The China Iron and Steel Association (CISA) is painting a grim picture for China’s steel industry with forecasts for continued falling steel consumption as the economy enters “a new normal.”

Mr. Zhang Guangning chairman of CISA said, “In the past two years, some severely loss-making mills have suspended operation for a while, of which some had wanted to permanently close shop, But some local governments insisted they continue to produce for the sake of economic development and social stability. Some such firms’ cash flows are drying up and they are becoming zombie enterprises.”

Companies producing value-added steel products have been hit harder with falling prices than steels commonly used in the construction industry. It includes hot rolled plate, cold rolled steel and galvanized products intended for appliances, automobiles and ship building.

“As our nation’s economy enters a new normal, the steel intensity of our economic output will continue to fall. In years to come, apparent consumption will see a slow reduction trend resulting in severe imbalances among production capacity, output and consumption,” said Zhang.

Crude steel apparent consumption in China fell 5.5 percent to 645 million tonnes in the first eleven months of 2015, following a decline of 3.3 percent the previous year.

Overcapacity is still a major problem for the industry said Zhang. New production capacity continues to be added as mill projects started in China’s prosperous years are completed and commissioned. Just last year two major 10 million tonne projects were partially completed. Outdated mills are being phased out but the closures are slow as provinces reluctantly give up major employers and revenue.

Steel production output is falling slowing with a 2.1 percent decline in 2015 to 781 million tonnes and another 3.1 percent decline expected for 2016.

Charles Bradford of Bradford Research said Chinese data is always subject to revision. Data in China is revised for the previous year at the end of the following year, which can skew results making steel growth rates look smaller. Bradford also disagrees with how capacity is defined, saying it should be “what can actually be produced, not what theoretically is possible.”

With steel demand faltering at home the alternative has been to ship steel abroad—steel exports from China in 2015 increased to 112.4 million tonnes from 93.78 in 2014. However, Chinese exports are increasingly being met with tough trade restrictions to protect domestic production.

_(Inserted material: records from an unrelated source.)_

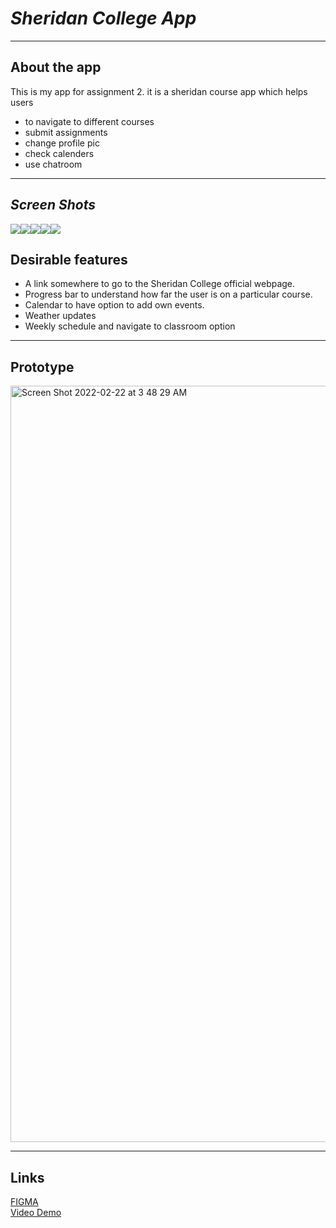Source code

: # _Sheridan College App_

---

## **About the app**
This is my app for assignment 2. it is a sheridan course app which helps users
  * to navigate to different courses
  * submit assignments
  * change profile pic
  * check calenders
  * use chatroom
  
---

## _Screen Shots_

<img src = "https://github.com/kabire/INFO31179_Assignment2/blob/main/1.png">__<img src = "https://github.com/kabire/INFO31179_Assignment2/blob/main/2.png">__<img src = "https://github.com/kabire/INFO31179_Assignment2/blob/main/3.png">__<img src = "https://github.com/kabire/INFO31179_Assignment2/blob/main/4.png">__<img src = "https://github.com/kabire/INFO31179_Assignment2/blob/main/5.png">

## **Desirable features**
-	A link somewhere to go to the Sheridan College official webpage.
-	Progress bar to understand how far the user is on a particular course.
-	Calendar to have option to add own events.
-	Weather updates
-	Weekly schedule and navigate to classroom option

---

## **Prototype**
<img width="1210" alt="Screen Shot 2022-02-22 at 3 48 29 AM" src="https://github.com/kabire/INFO31179_Assignment2/blob/main/Prototype.png">

---


## **Links**
[FIGMA](https://www.figma.com/file/0OlD225pPi0L3sE0RORBcv/Sheridan-Course-App_2nd)<br />
[Video Demo](https://sheridanc-my.sharepoint.com/:v:/g/personal/kabire_shernet_sheridancollege_ca/EZ5lUOeHC6VAkahgiZQJ_A0BN6RkcftK5UlWKmWphpcHoQ?e=spWy1V)
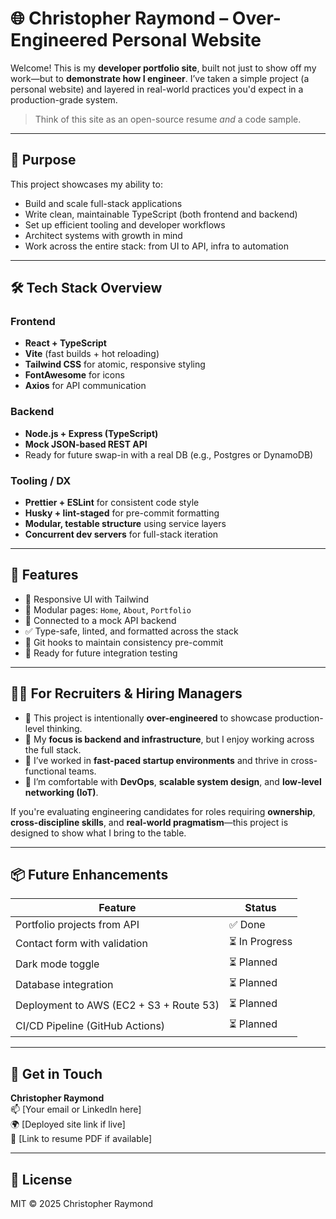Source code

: # 🌐 Christopher Raymond – Over-Engineered Personal Website

Welcome! This is my **developer portfolio site**, built not just to show off my work—but to **demonstrate how I engineer**. I’ve taken a simple project (a personal website) and layered in real-world practices you'd expect in a production-grade system.

> Think of this site as an open-source resume _and_ a code sample.

---

## 🎯 Purpose

This project showcases my ability to:

- Build and scale full-stack applications
- Write clean, maintainable TypeScript (both frontend and backend)
- Set up efficient tooling and developer workflows
- Architect systems with growth in mind
- Work across the entire stack: from UI to API, infra to automation

---

## 🛠️ Tech Stack Overview

### Frontend

- **React + TypeScript**
- **Vite** (fast builds + hot reloading)
- **Tailwind CSS** for atomic, responsive styling
- **FontAwesome** for icons
- **Axios** for API communication

### Backend

- **Node.js + Express (TypeScript)**
- **Mock JSON-based REST API**
- Ready for future swap-in with a real DB (e.g., Postgres or DynamoDB)

### Tooling / DX

- **Prettier + ESLint** for consistent code style
- **Husky + lint-staged** for pre-commit formatting
- **Modular, testable structure** using service layers
- **Concurrent dev servers** for full-stack iteration

---

## 🧭 Features

- 🚀 Responsive UI with Tailwind
- 🧩 Modular pages: `Home`, `About`, `Portfolio`
- 🔌 Connected to a mock API backend
- ✅ Type-safe, linted, and formatted across the stack
- 🔁 Git hooks to maintain consistency pre-commit
- 🧪 Ready for future integration testing

---

## 👨‍💼 For Recruiters & Hiring Managers

- 🔹 This project is intentionally **over-engineered** to showcase production-level thinking.
- 🔹 My **focus is backend and infrastructure**, but I enjoy working across the full stack.
- 🔹 I’ve worked in **fast-paced startup environments** and thrive in cross-functional teams.
- 🔹 I’m comfortable with **DevOps**, **scalable system design**, and **low-level networking (IoT)**.

If you're evaluating engineering candidates for roles requiring **ownership**, **cross-discipline skills**, and **real-world pragmatism**—this project is designed to show what I bring to the table.

---

## 📦 Future Enhancements

| Feature                                 | Status         |
| --------------------------------------- | -------------- |
| Portfolio projects from API             | ✅ Done        |
| Contact form with validation            | ⏳ In Progress |
| Dark mode toggle                        | ⏳ Planned     |
| Database integration                    | ⏳ Planned     |
| Deployment to AWS (EC2 + S3 + Route 53) | ⏳ Planned     |
| CI/CD Pipeline (GitHub Actions)         | ⏳ Planned     |

---

## 🔗 Get in Touch

**Christopher Raymond**  
📫 [Your email or LinkedIn here]  
🌍 [Deployed site link if live]  
📁 [Link to resume PDF if available]

---

## 📄 License

MIT © 2025 Christopher Raymond
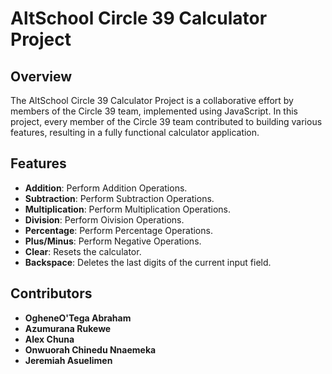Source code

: 
# AltSchool Circle 39 Calculator Project

## Overview

The AltSchool Circle 39 Calculator Project is a collaborative effort by members of the Circle 39 team, implemented using JavaScript. In this project, every member of the Circle 39 team contributed to building various features, resulting in a fully functional calculator application.

## Features

- **Addition**: Perform Addition Operations.
- **Subtraction**: Perform Subtraction Operations.
- **Multiplication**: Perform Multiplication Operations.
- **Division**: Perform Oivision Operations.
- **Percentage**: Perform Percentage Operations.
- **Plus/Minus**: Perform Negative Operations.
- **Clear**: Resets the calculator.
- **Backspace**: Deletes the last digits of the current input field.

## Contributors

- **OgheneO'Tega Abraham**
- **Azumurana Rukewe**
- **Alex Chuna**
- **Onwuorah Chinedu Nnaemeka**
- **Jeremiah Asuelimen**
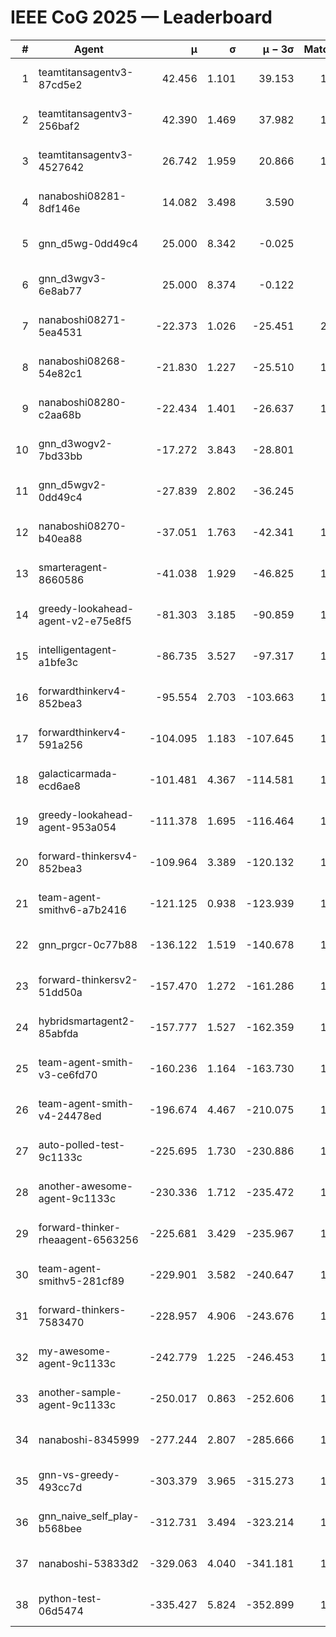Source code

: # IEEE CoG 2025 — Leaderboard

| # | Agent | μ | σ | μ − 3σ | Matches | Updated |
|---:|---|---:|---:|---:|---:|---|
| 1 | teamtitansagentv3-87cd5e2 | 42.456 | 1.101 | 39.153 | 1600 | 2025-08-28 23:21 |
| 2 | teamtitansagentv3-256baf2 | 42.390 | 1.469 | 37.982 | 1640 | 2025-08-28 23:21 |
| 3 | teamtitansagentv3-4527642 | 26.742 | 1.959 | 20.866 | 1640 | 2025-08-28 23:21 |
| 4 | nanaboshi08281-8df146e | 14.082 | 3.498 | 3.590 | 50 | 2025-08-28 23:21 |
| 5 | gnn_d5wg-0dd49c4 | 25.000 | 8.342 | -0.025 | 20 | 2025-08-28 23:21 |
| 6 | gnn_d3wgv3-6e8ab77 | 25.000 | 8.374 | -0.122 | 98 | 2025-08-28 23:21 |
| 7 | nanaboshi08271-5ea4531 | -22.373 | 1.026 | -25.451 | 2020 | 2025-08-28 23:21 |
| 8 | nanaboshi08268-54e82c1 | -21.830 | 1.227 | -25.510 | 1320 | 2025-08-28 23:21 |
| 9 | nanaboshi08280-c2aa68b | -22.434 | 1.401 | -26.637 | 1420 | 2025-08-28 23:21 |
| 10 | gnn_d3wogv2-7bd33bb | -17.272 | 3.843 | -28.801 | 68 | 2025-08-28 23:21 |
| 11 | gnn_d5wgv2-0dd49c4 | -27.839 | 2.802 | -36.245 | 60 | 2025-08-28 23:21 |
| 12 | nanaboshi08270-b40ea88 | -37.051 | 1.763 | -42.341 | 1700 | 2025-08-28 23:21 |
| 13 | smarteragent-8660586 | -41.038 | 1.929 | -46.825 | 1338 | 2025-08-28 23:21 |
| 14 | greedy-lookahead-agent-v2-e75e8f5 | -81.303 | 3.185 | -90.859 | 1630 | 2025-08-28 23:21 |
| 15 | intelligentagent-a1bfe3c | -86.735 | 3.527 | -97.317 | 1333 | 2025-08-28 23:21 |
| 16 | forwardthinkerv4-852bea3 | -95.554 | 2.703 | -103.663 | 1300 | 2025-08-28 23:21 |
| 17 | forwardthinkerv4-591a256 | -104.095 | 1.183 | -107.645 | 1479 | 2025-08-28 23:21 |
| 18 | galacticarmada-ecd6ae8 | -101.481 | 4.367 | -114.581 | 1540 | 2025-08-28 23:21 |
| 19 | greedy-lookahead-agent-953a054 | -111.378 | 1.695 | -116.464 | 1598 | 2025-08-28 23:21 |
| 20 | forward-thinkersv4-852bea3 | -109.964 | 3.389 | -120.132 | 1169 | 2025-08-28 23:21 |
| 21 | team-agent-smithv6-a7b2416 | -121.125 | 0.938 | -123.939 | 1760 | 2025-08-28 23:21 |
| 22 | gnn_prgcr-0c77b88 | -136.122 | 1.519 | -140.678 | 1530 | 2025-08-28 23:21 |
| 23 | forward-thinkersv2-51dd50a | -157.470 | 1.272 | -161.286 | 1530 | 2025-08-28 23:21 |
| 24 | hybridsmartagent2-85abfda | -157.777 | 1.527 | -162.359 | 1463 | 2025-08-28 23:21 |
| 25 | team-agent-smith-v3-ce6fd70 | -160.236 | 1.164 | -163.730 | 1818 | 2025-08-28 23:21 |
| 26 | team-agent-smith-v4-24478ed | -196.674 | 4.467 | -210.075 | 1538 | 2025-08-28 23:21 |
| 27 | auto-polled-test-9c1133c | -225.695 | 1.730 | -230.886 | 1560 | 2025-08-28 23:21 |
| 28 | another-awesome-agent-9c1133c | -230.336 | 1.712 | -235.472 | 1420 | 2025-08-28 23:21 |
| 29 | forward-thinker-rheaagent-6563256 | -225.681 | 3.429 | -235.967 | 1510 | 2025-08-28 23:21 |
| 30 | team-agent-smithv5-281cf89 | -229.901 | 3.582 | -240.647 | 1440 | 2025-08-28 23:21 |
| 31 | forward-thinkers-7583470 | -228.957 | 4.906 | -243.676 | 1380 | 2025-08-28 23:21 |
| 32 | my-awesome-agent-9c1133c | -242.779 | 1.225 | -246.453 | 1540 | 2025-08-28 23:21 |
| 33 | another-sample-agent-9c1133c | -250.017 | 0.863 | -252.606 | 1740 | 2025-08-28 23:21 |
| 34 | nanaboshi-8345999 | -277.244 | 2.807 | -285.666 | 1180 | 2025-08-28 23:21 |
| 35 | gnn-vs-greedy-493cc7d | -303.379 | 3.965 | -315.273 | 1120 | 2025-08-28 23:21 |
| 36 | gnn_naive_self_play-b568bee | -312.731 | 3.494 | -323.214 | 1320 | 2025-08-28 23:21 |
| 37 | nanaboshi-53833d2 | -329.063 | 4.040 | -341.181 | 1300 | 2025-08-28 23:21 |
| 38 | python-test-06d5474 | -335.427 | 5.824 | -352.899 | 1530 | 2025-08-28 23:21 |
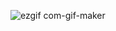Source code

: ![ezgif com-gif-maker](https://user-images.githubusercontent.com/69426049/154107156-e7378de8-bf0c-447d-b02d-9f8356f86789.gif)
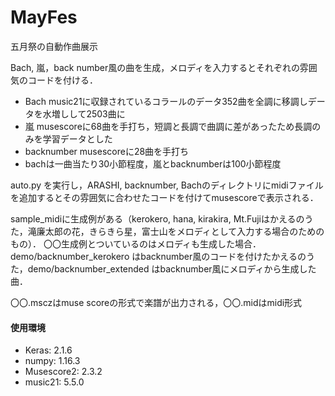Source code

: # MayFes
五月祭の自動作曲展示

Bach, 嵐，back number風の曲を生成，メロディを入力するとそれぞれの雰囲気のコードを付ける．
- Bach music21に収録されているコラールのデータ352曲を全調に移調しデータを水増しして2503曲に
- 嵐 musescoreに68曲を手打ち，短調と長調で曲調に差があったため長調のみを学習データとした
- backnumber musescoreに28曲を手打ち
- bachは一曲当たり30小節程度，嵐とbacknumberは100小節程度

auto.py を実行し，ARASHI, backnumber, Bachのディレクトリにmidiファイルを追加するとその雰囲気に合わせたコードを付けてmusescoreで表示される．

sample_midiに生成例がある（kerokero, hana, kirakira, Mt.Fujiはかえるのうた，滝廉太郎の花，きらきら星，富士山をメロディとして入力する場合のためのもの）．
〇〇生成例とついているのはメロディも生成した場合．
demo/backnumber_kerokero はbacknumber風のコードを付けたかえるのうた，demo/backnumber_extended はbacknumber風にメロディから生成した曲．

〇〇.msczはmuse scoreの形式で楽譜が出力される，〇〇.midはmidi形式

#### 使用環境
- Keras: 2.1.6
- numpy: 1.16.3
- Musescore2: 2.3.2
- music21: 5.5.0
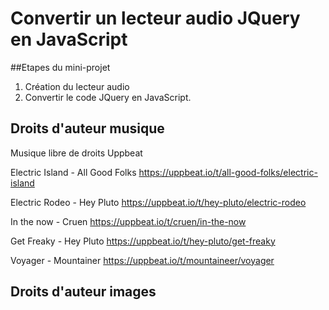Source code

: # Convertir un lecteur audio JQuery en JavaScript

##Etapes du mini-projet

1. Création du lecteur audio
2. Convertir le code JQuery en JavaScript.


## Droits d'auteur musique
Musique libre de droits Uppbeat

Electric Island - All Good Folks
https://uppbeat.io/t/all-good-folks/electric-island

Electric Rodeo - Hey Pluto
https://uppbeat.io/t/hey-pluto/electric-rodeo

In the now - Cruen
https://uppbeat.io/t/cruen/in-the-now

Get Freaky - Hey Pluto
https://uppbeat.io/t/hey-pluto/get-freaky

Voyager - Mountainer
https://uppbeat.io/t/mountaineer/voyager


## Droits d'auteur images


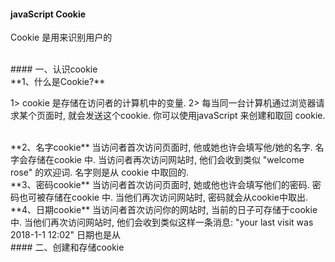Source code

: 

#### javaScript Cookie

Cookie 是用来识别用户的



<br>
#### 一、认识cookie
 
 
 <br>
**1、什么是Cookie?**

1> cookie 是存储在访问者的计算机中的变量. 
2> 每当同一台计算机通过浏览器请求某个页面时, 就会发送这个cookie. 你可以使用javaScript 来创建和取回 cookie.



<br>
**2、名字cookie**
当访问者首次访问页面时, 他或她也许会填写他/她的名字. 名字会存储在cookie 中. 当访问者再次访问网站时, 他们会收到类似 "welcome rose" 的欢迎词. 名字则是从 cookie 中取回的.




<br>
**3、密码cookie**
当访问者首次访问页面时, 她或他也许会填写他们的密码. 密码也可被存储在cookie 中. 当他们再次访问网站时, 密码就会从cookie中取出.


<br>
**4、日期cookie**
当访问者首次访问你的网站时, 当前的日子可存储于cookie 中. 当他们再次访问网站时, 他们会收到类似这样一条消息: "your last visit was 2018-1-1 12:02" 日期也是从




<br>
#### 二、创建和存储cookie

Bradford says although the U.S. steel industry hopes that trade cases will reduce imports from China and elsewhere, duties that are less than ten percent do not affect trade. The recent Brazil determination of countervailing duties for hot rolled coil is an example at 7.42 percent.

Bradford agrees that China production has to be cut. “Present production cannot be sustained, it has to slowdown.” Part of the problem will be logistics. Railroads were built to handle freight from manufacturing expansion and then trains were made to go faster resulting in more accidents. Much of the freight in China is moved by river, “but you can’t build more rivers” he said.

Bradford says the latest comments by CISA are nothing new. The same discussions over capacity were made in 2006. At that time capacity was expected to reach 1.0 billion tonnes by 2020. They are ahead of schedule, said Bradford. Bradford Research is forecasting China steel production at 806 million tonnes for 2015 and a reduction to 780 million tonnes in 2016.

Despite calls by the Central government to reduce steel production in China, the 29 provinces tend to act independently, not always complying with directives. Bradford related a story about a Chinese steel producer that had all of his mills slated for closure on a government list. When asked how he would remain in business, the answer was “I’m expanding.”

The story is not uncommon said Bradford. In order to get a permit for a new mill in China, other capacity in the area must be shut down. If there is an order, for example, for mills producing at 10 million tonnes to be closed, then the producer does so and opens one at 20,000 tonnes, defeating the purpose of the policy but going along with the rules.

The mindset of maximum employment and economic growth driving overcapacity is not likely to be changed soon. Employment levels and growth are social issues that keeps the government in power and the population complacent, said Bradford. China has set a growth target of at least 6.5 percent annually for the next five years and keeps Inflation levels below 4 percent.

China Premier Li Keqiang said in a meeting with business leaders in November, “We have capacity to keep annual economic growth at above 6.5% and meet the targets of creating a ‘moderately prosperous society’ by 2020.”